December marks a dream year for the study funds with an average annual return of 14.41% for the whole of 2021, and an average monthly return of 1.83% for the concluding month of the year.

On an annual basis, this is almost three times higher than the average return in 2020, which stood at 5.3%, and even higher than the previous peak year of pre-Corona study funds in 2019, when the average return was 12.3%.

Leading the table of study returns for the last month of the year is the Phoenix Insurance Company, with a return of 2.21% in the concluding month of the year. Yehuda Indig, Director of Pension and Provident Investment at Phoenix: “December was characterized by volatility, but ended with price increases, which stood out in the domestic market compared to the rest of the world.

The main factor that contributed to the Phoenix results is exposure to the performance of the local capital market, and as part of this, relatively high exposure to competitors in the communications and real estate sector.

The TA 125 index, for example, rose by 5.2%, and the TA 35 index stood out, with an increase of 6.12%. The sectors that led the stock market rises were real estate, which rose by 9.17%; oil and gas, which rose by 8.69%; and banks, which rose by 6.26%.

The source of the increases experienced by the domestic market was, among other things, the publication of the possibility that Israel would be included in the MSCI index for Europe, along with the intended bond reform. This is due to the expectation that both will lead to the entry of large sums of money into the local market.

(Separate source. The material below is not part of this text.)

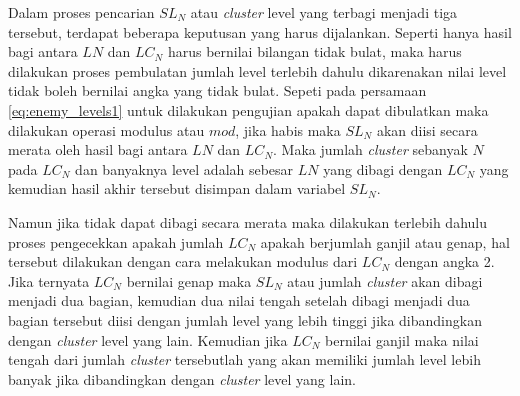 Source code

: Dalam proses pencarian $SL_{N}$ atau \textit{cluster} level yang terbagi menjadi tiga tersebut, terdapat beberapa keputusan yang harus dijalankan. Seperti hanya hasil bagi antara $LN$ dan $LC_{N}$ harus bernilai bilangan tidak bulat, maka harus dilakukan proses pembulatan jumlah level terlebih dahulu dikarenakan nilai level tidak boleh bernilai angka yang tidak bulat. Sepeti pada persamaan \ref{eq:enemy_levels1} untuk dilakukan pengujian apakah dapat dibulatkan maka dilakukan operasi modulus atau $mod$, jika habis maka $SL_{N}$ akan diisi secara merata oleh hasil bagi antara $LN$ dan $LC_{N}$. Maka jumlah \textit{cluster} sebanyak $N$ pada $LC_{N}$ dan banyaknya level adalah sebesar $LN$ yang dibagi dengan $LC_{N}$ yang kemudian hasil akhir tersebut disimpan dalam variabel $SL_{N}$. 
\vspace{1ex}

Namun jika tidak dapat dibagi secara merata maka dilakukan terlebih dahulu proses pengecekkan apakah jumlah $LC_{N}$ apakah berjumlah ganjil atau genap, hal tersebut dilakukan dengan cara melakukan modulus dari $LC_{N}$ dengan angka 2. Jika ternyata $LC_{N}$ bernilai genap maka $SL_{N}$ atau jumlah \textit{cluster} akan dibagi menjadi dua bagian, kemudian dua nilai tengah setelah dibagi menjadi dua bagian tersebut diisi dengan jumlah level yang lebih tinggi jika dibandingkan dengan \textit{cluster} level yang lain. Kemudian jika $LC_{N}$ bernilai ganjil maka nilai tengah dari jumlah \textit{cluster} tersebutlah yang akan memiliki jumlah level lebih banyak jika dibandingkan dengan \textit{cluster} level yang lain.
\vspace{1ex}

The major US indices, on the other hand, were weaker. The NASDAQ index ended up 1.14%, as of December, and the S & P500 rose 4.36%. The trend that stood out in the United States was the reduction of the balance sheet by the central bank, which led to a rise in government bond yields, a rise in the real interest rate and a fall in inflation expectations.

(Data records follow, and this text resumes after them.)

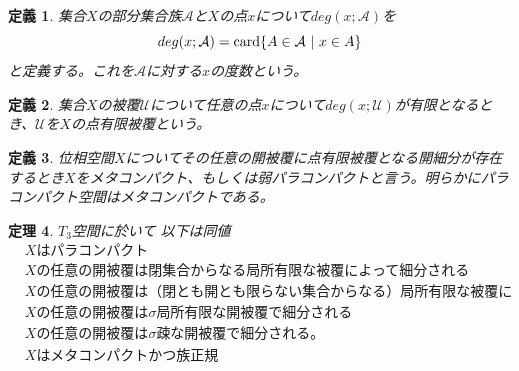 \documentclass[leqno]{jsarticle}
\newtheorem{thm}{定理}
\newtheorem{df}[thm]{定義}
\newcommand{\card}{\text{{\rm card}}}
\begin{document}
\begin{df}
集合$X$の部分集合族$\mathcal{A}$と$X$の点$x$について$deg(x;\mathcal{A})$を
\[
deg(x;\mathcal{A})=\card\{A\in \mathcal{A}\ |\ x\in A\}
\]
と定義する。これを$\mathcal{A}$に対する$x$の度数という。
\end{df}
\begin{df}
集合$X$の被覆$\mathcal{U}$について任意の点$x$について$deg(x;\mathcal{U})$が有限となるとき、$\mathcal{U}$を$X$の点有限被覆という。
\end{df}
\begin{df}
位相空間$X$についてその任意の開被覆に点有限被覆となる開細分が存在するとき$X$をメタコンパクト、もしくは弱パラコンパクトと言う。明らかにパラコンパクト空間はメタコンパクトである。
\end{df}


\begin{thm}\label{pp}$T_3$空間に於いて
以下は同値
\begin{align}
&\mbox{$X$はパラコンパクト}\\ 
&\mbox{$X$の任意の開被覆は閉集合からなる局所有限な被覆によって細分される}\\
&\mbox{$X$の任意の開被覆は（閉とも開とも限らない集合からなる）局所有限な被覆によって細分される}\\ 
&\mbox{$X$の任意の開被覆は$\sigma$局所有限な開被覆で細分される}\\
&\mbox{$X$の任意の開被覆は$\sigma$疎な開被覆で細分される。}\\
&\mbox{$X$はメタコンパクトかつ族正規}
\end{align}
\end{thm}
\end{document}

Yehuda Indig, Director of Pension Investments and the Phoenix Provident Fund (Photo: Yachz)

The U.S. sectors of health, infrastructure, and real estate, which are relatively defensive, rose by about 9 percent, and relatively low exposure to U.S. technology stocks relative to competitors also contributed to performance in Phoenix.

Like Israel, Europe, which is more exposed to value stocks, stood out, with the German DAX up 5.2% and the French CAC up 6.43%. However, the Chinese stock market continued to perform poorly relative to global stock indices, as we also saw during the year. “

The Phoenix return in December led the insurance company to a cumulative return of 45.84% for a period of five years – 0.04% less than the leader of the undisputed training table for this period: Altshuler Shaham Investment House.

The latter ended December in last place with a yield of 1.48%, but continues to lead the yield table for five years, with a yield of 45.88%.

Also approaching the Phoenix and Altshuler in the long-term return is the investment house analyst, with a return of 44.71% for a period of five years, which sealed the entire 2021 with a return of 15.65% and led the table of full-year study returns.

Noam Rokach, VP of Investments at Analyst Investment House: “2021 was a year of emerging from the recession and moving to rapid global growth of about 6%, and this is evident in industry, services and private consumption. “This was reflected in the stock channel due to the economic recovery and the zero interest rate environment. Thus, the S & P500 rose by 26.9%, the Nasdaq by 21.1%, and in the domestic market the TA 125 rose by 31.1%.

“In the domestic bond market, the government bond index rose by 2.3%, but government-linked bonds peaked at 7.4% due to rising inflation expectations, while shekel bonds fell by 1%. Corporate bonds rose by 7.4% last year and benefited from the improvement in the economic environment and the fact that some of them were index-linked.
“What helped the analyst in 2021 as a whole was overall exposure to top-tier equities stocks, overweight in the U.S. market and lacking in Europe and Asia, overweight in the real estate and banking sectors – which more than doubled the overall index due to the economic recovery and alongside energy companies From the crisis.

Noam Rokach, VP of Investment Analyst (Photo: Yachz)Noam Rokach, VP of Investment Analyst (Photo: Yachz)

“2021 is a record year for returns on public savings, and in fact it is the best year since 2009. Such returns can be achieved, for the most part, in the years following the exit from major crises.

“It is estimated that the year 2022 will be characterized by global growth, although more moderate than that of 2021, and interest rate hikes in the United States, and perhaps even a minor one in Israel. “Stock prices and the narrow monetary policy will challenge the markets this year, and in any case, returns should not be expected as they were last year.”

Indig adds: “Inflation is expected to moderate from its current level in the second half of 2022, mainly due to the supply chain and raw material prices, and we will see a monetary contraction by central banks, particularly in the US. .

Continuing education funds December 2021 (Photo: without credit)Continuing education funds December 2021 (Photo: without credit)

A study fund is a medium-term savings product. For many self-employed people this is a way to earn not only adequate returns on the fund (if the fund earns of course, and as the data shows, over the years it earns excellently), but also a substantial tax benefit. The fact that the provision for funds is recognized in tax even when they become liquid has made them one of the attractive products offered by investment houses.